How a Letter of Hope is helping people experiencing a mental health crisis

People living with mental health illnesses who are experiencing thoughts of suicide are being offered advice and support designed to give them hope and help plan for their future as part of a new project.

NHS mental health staff at Woodlands Centre for Acute Care in Hastings have worked with a group of people who have lived experienced of mental ill health to create ‘A Letter of Hope’. The Letter is a personal message that is sent to people, offering help and hope, and has been created to ensure that people realise they are not alone – even though they may feel at their most lonely.

It’s hoped the message will support people to stop, reflect and think at a time when things are really difficult and hard to cope with.

Woodlands Centre is run by Sussex Partnership NHS Foundation Trust which provides mental health and learning disability healthcare across Sussex.

Tracy Albrow, Urgent Care Service Manager, said: “Suicide is devastating, especially for families and loved ones but also for colleagues, friends, people under the care of our services and the staff in those services. It touches and affects so many people. We want to build on the suicide prevention work done so far across the Trust and help to achieve better outcomes for people who may be thinking about ending their life.”

A Letter of Hope has already had a positive impact with patients and service users and staff have been overwhelmed with the feedback they have received:

One person said: “I just want to thank you for guiding our Letter of Hope sessions. I have found them one of the best led, all inclusive, empowering sessions. Everyone was treated with respect, and we felt listened to.”

Another added: “I think our most valuable contribution to the Letter of Hope is the fact that we acknowledge that we have all been in this position ourselves, and we are reaching out in the most genuine way we can. We will also be offering further practical support in the form of contact numbers and places to go. It has been valuable to share, and to realise that our experience may just help someone else.”

“It has been uplifting experience being involved with the project and working closely together.” said another service user.

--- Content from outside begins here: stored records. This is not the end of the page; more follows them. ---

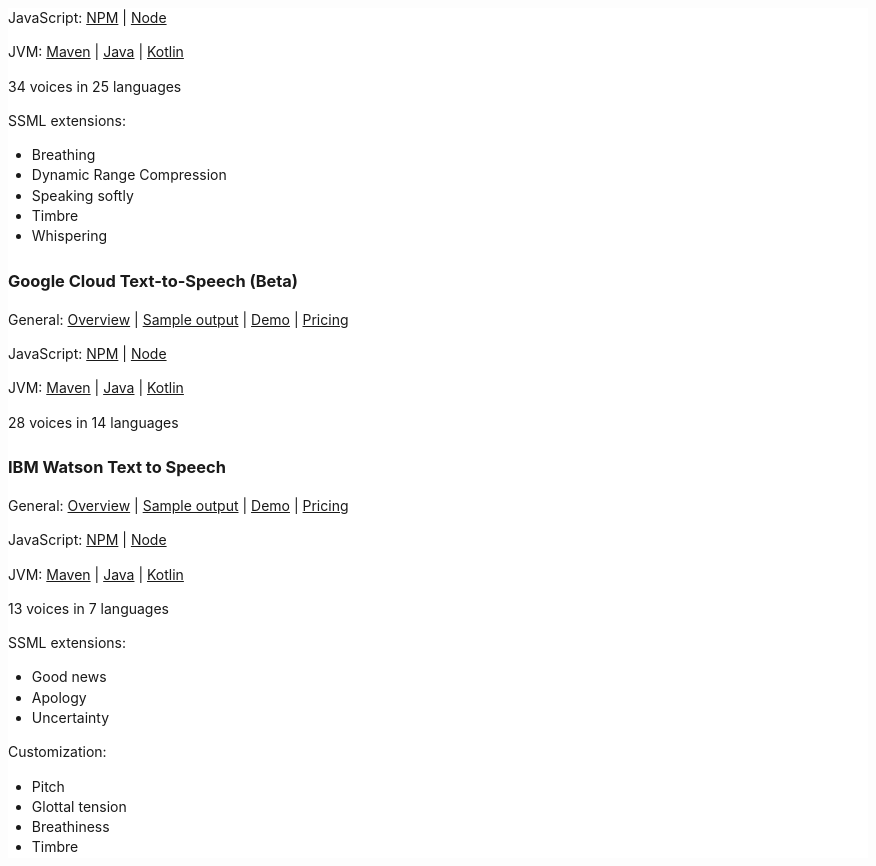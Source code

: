 JavaScript: [NPM](https://www.npmjs.com/package/aws-sdk) | [Node](https://github.com/salinourian/awesome-ai-services/blob/master/speech-synthesis/amazon-polly/amazon-polly-speech-synthesis.js)

JVM: [Maven](https://mvnrepository.com/artifact/com.amazonaws/aws-java-sdk-polly) | [Java](https://github.com/salinourian/awesome-ai-services/blob/master/speech-synthesis/amazon-polly/AmazonyPollyTextToSpeech.java) | [Kotlin](https://github.com/salinourian/awesome-ai-services/blob/master/speech-synthesis/amazon-polly/AmazonyPollyTextToSpeech.kt)

34 voices in 25 languages

SSML extensions:
- Breathing
- Dynamic Range Compression
- Speaking softly
- Timbre
- Whispering

### Google Cloud Text-to-Speech (Beta)
General: [Overview](https://cloud.google.com/text-to-speech/) | [Sample output](https://soundcloud.com/sebastian-e-kwiatkowski/sets/google-cloud-text-to-speech) | [Demo](https://cloud.google.com/text-to-speech/) | [Pricing](https://cloud.google.com/text-to-speech/pricing)

JavaScript: [NPM](https://www.npmjs.com/package/@google-cloud/text-to-speech) | [Node](https://github.com/salinourian/awesome-ai-services/blob/master/speech-synthesis/google-cloud-text-to-speech/google-cloud-text-to-speech.js)

JVM: [Maven](https://mvnrepository.com/artifact/com.google.cloud/google-cloud-speech) | [Java](https://github.com/salinourian/awesome-ai-services/blob/master/speech-synthesis/google-cloud-text-to-speech/GoogleCloudTextToSpeech.java) | [Kotlin](https://github.com/salinourian/awesome-ai-services/blob/master/speech-synthesis/google-cloud-text-to-speech/GoogleCloudTextToSpeech.kt)

28 voices in 14 languages

### IBM Watson Text to Speech
General: [Overview](https://www.ibm.com/watson/services/text-to-speech/) | [Sample output](https://soundcloud.com/sebastian-e-kwiatkowski/sets/ibm-watson-text-to-speech) | [Demo](https://text-to-speech-demo.ng.bluemix.net/) | [Pricing](https://www.ibm.com/cloud/watson-text-to-speech/pricing)

JavaScript: [NPM](https://www.npmjs.com/package/watson-developer-cloud) | [Node](https://github.com/salinourian/awesome-ai-services/blob/master/speech-synthesis/ibm-watson-text-to-speech/ibm-watson-text-to-speech.js)

JVM: [Maven](https://mvnrepository.com/artifact/com.ibm.watson.developer_cloud/text-to-speech) | [Java](https://github.com/salinourian/awesome-ai-services/blob/master/speech-synthesis/ibm-watson-text-to-speech/IbmWatsonTextToSpeech.java) | [Kotlin](https://github.com/salinourian/awesome-ai-services/blob/master/speech-synthesis/ibm-watson-text-to-speech/IbmWatsonTextToSpeech.kt)

13 voices in 7 languages

SSML extensions:
- Good news
- Apology
- Uncertainty

Customization:
- Pitch
- Glottal tension
- Breathiness
- Timbre
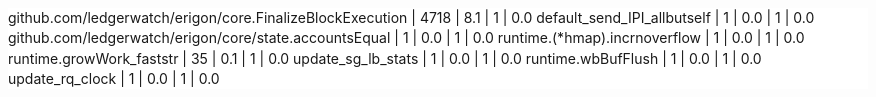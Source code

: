 github.com/ledgerwatch/erigon/core.FinalizeBlockExecution                             |   4718 |   8.1 |     1 |   0.0
default_send_IPI_allbutself                                                           |      1 |   0.0 |     1 |   0.0
github.com/ledgerwatch/erigon/core/state.accountsEqual                                |      1 |   0.0 |     1 |   0.0
runtime.(*hmap).incrnoverflow                                                         |      1 |   0.0 |     1 |   0.0
runtime.growWork_faststr                                                              |     35 |   0.1 |     1 |   0.0
update_sg_lb_stats                                                                    |      1 |   0.0 |     1 |   0.0
runtime.wbBufFlush                                                                    |      1 |   0.0 |     1 |   0.0
update_rq_clock                                                                       |      1 |   0.0 |     1 |   0.0
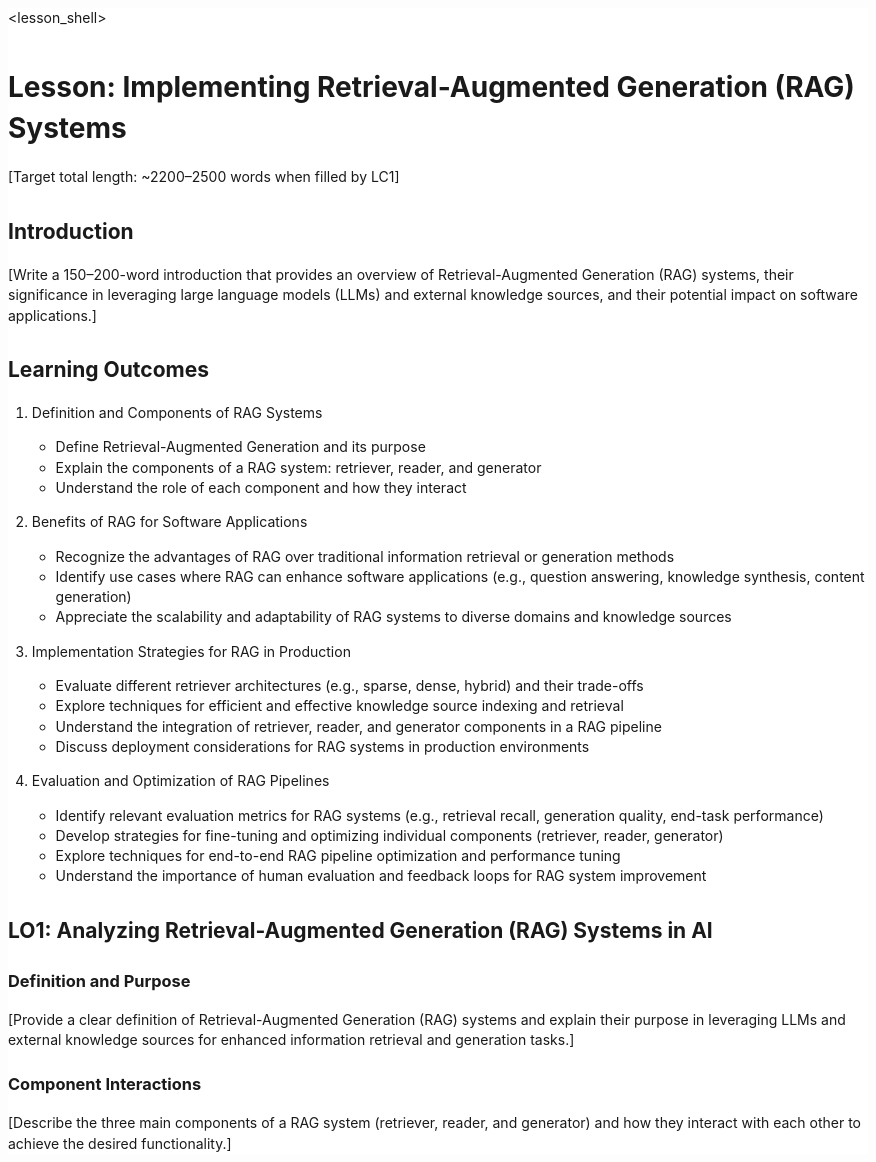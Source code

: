 <lesson_shell>
# Lesson: Implementing Retrieval-Augmented Generation (RAG) Systems

[Target total length: ~2200–2500 words when filled by LC1]

## Introduction

[Write a 150–200-word introduction that provides an overview of Retrieval-Augmented Generation (RAG) systems, their significance in leveraging large language models (LLMs) and external knowledge sources, and their potential impact on software applications.]

## Learning Outcomes

1. Definition and Components of RAG Systems
   - Define Retrieval-Augmented Generation and its purpose
   - Explain the components of a RAG system: retriever, reader, and generator
   - Understand the role of each component and how they interact

2. Benefits of RAG for Software Applications
   - Recognize the advantages of RAG over traditional information retrieval or generation methods
   - Identify use cases where RAG can enhance software applications (e.g., question answering, knowledge synthesis, content generation)
   - Appreciate the scalability and adaptability of RAG systems to diverse domains and knowledge sources

3. Implementation Strategies for RAG in Production
   - Evaluate different retriever architectures (e.g., sparse, dense, hybrid) and their trade-offs
   - Explore techniques for efficient and effective knowledge source indexing and retrieval
   - Understand the integration of retriever, reader, and generator components in a RAG pipeline
   - Discuss deployment considerations for RAG systems in production environments

4. Evaluation and Optimization of RAG Pipelines
   - Identify relevant evaluation metrics for RAG systems (e.g., retrieval recall, generation quality, end-task performance)
   - Develop strategies for fine-tuning and optimizing individual components (retriever, reader, generator)
   - Explore techniques for end-to-end RAG pipeline optimization and performance tuning
   - Understand the importance of human evaluation and feedback loops for RAG system improvement

## LO1: Analyzing Retrieval-Augmented Generation (RAG) Systems in AI

### Definition and Purpose
[Provide a clear definition of Retrieval-Augmented Generation (RAG) systems and explain their purpose in leveraging LLMs and external knowledge sources for enhanced information retrieval and generation tasks.]

### Component Interactions
[Describe the three main components of a RAG system (retriever, reader, and generator) and how they interact with each other to achieve the desired functionality.]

Anyone who may be having thoughts and/or urges about hurting themselves or ending their life, or if you are worried about someone else who may be having these thoughts and feelings, go to any hospital A&E department and ask for help. Alternatively you can talk to the Samaritans on 116123 at any time or download our Stay Alive app - a pocket suicide prevention resource, full of information which we hope will help you stay safe. Stay Alive can be downloaded for free on Android and iOS.